Records for processing ▸
########################################

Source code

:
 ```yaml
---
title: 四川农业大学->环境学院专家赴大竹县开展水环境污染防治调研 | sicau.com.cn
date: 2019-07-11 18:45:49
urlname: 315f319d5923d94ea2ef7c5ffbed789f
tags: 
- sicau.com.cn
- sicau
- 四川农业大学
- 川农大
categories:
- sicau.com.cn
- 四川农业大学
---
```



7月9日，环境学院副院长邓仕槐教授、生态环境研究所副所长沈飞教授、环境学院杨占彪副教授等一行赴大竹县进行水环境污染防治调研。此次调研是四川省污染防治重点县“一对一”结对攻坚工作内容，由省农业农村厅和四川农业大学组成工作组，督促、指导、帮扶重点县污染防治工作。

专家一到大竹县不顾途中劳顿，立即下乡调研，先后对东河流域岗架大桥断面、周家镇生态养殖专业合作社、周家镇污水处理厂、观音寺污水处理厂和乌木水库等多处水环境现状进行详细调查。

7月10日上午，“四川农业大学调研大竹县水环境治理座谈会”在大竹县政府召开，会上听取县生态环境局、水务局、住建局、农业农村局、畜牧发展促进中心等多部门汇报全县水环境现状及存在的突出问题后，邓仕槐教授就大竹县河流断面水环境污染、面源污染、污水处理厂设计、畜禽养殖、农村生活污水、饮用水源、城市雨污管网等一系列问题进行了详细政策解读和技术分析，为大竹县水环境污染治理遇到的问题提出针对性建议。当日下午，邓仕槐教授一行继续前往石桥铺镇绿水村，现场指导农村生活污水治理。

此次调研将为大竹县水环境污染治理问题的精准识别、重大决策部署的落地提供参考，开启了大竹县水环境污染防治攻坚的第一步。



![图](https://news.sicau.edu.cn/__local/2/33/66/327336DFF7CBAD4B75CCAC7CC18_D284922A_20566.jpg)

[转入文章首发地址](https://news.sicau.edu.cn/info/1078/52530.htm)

########################################

Work to complete ▸
If a line above includes the word "https", count it; then give the final number by itself.

Solved problem ▸
2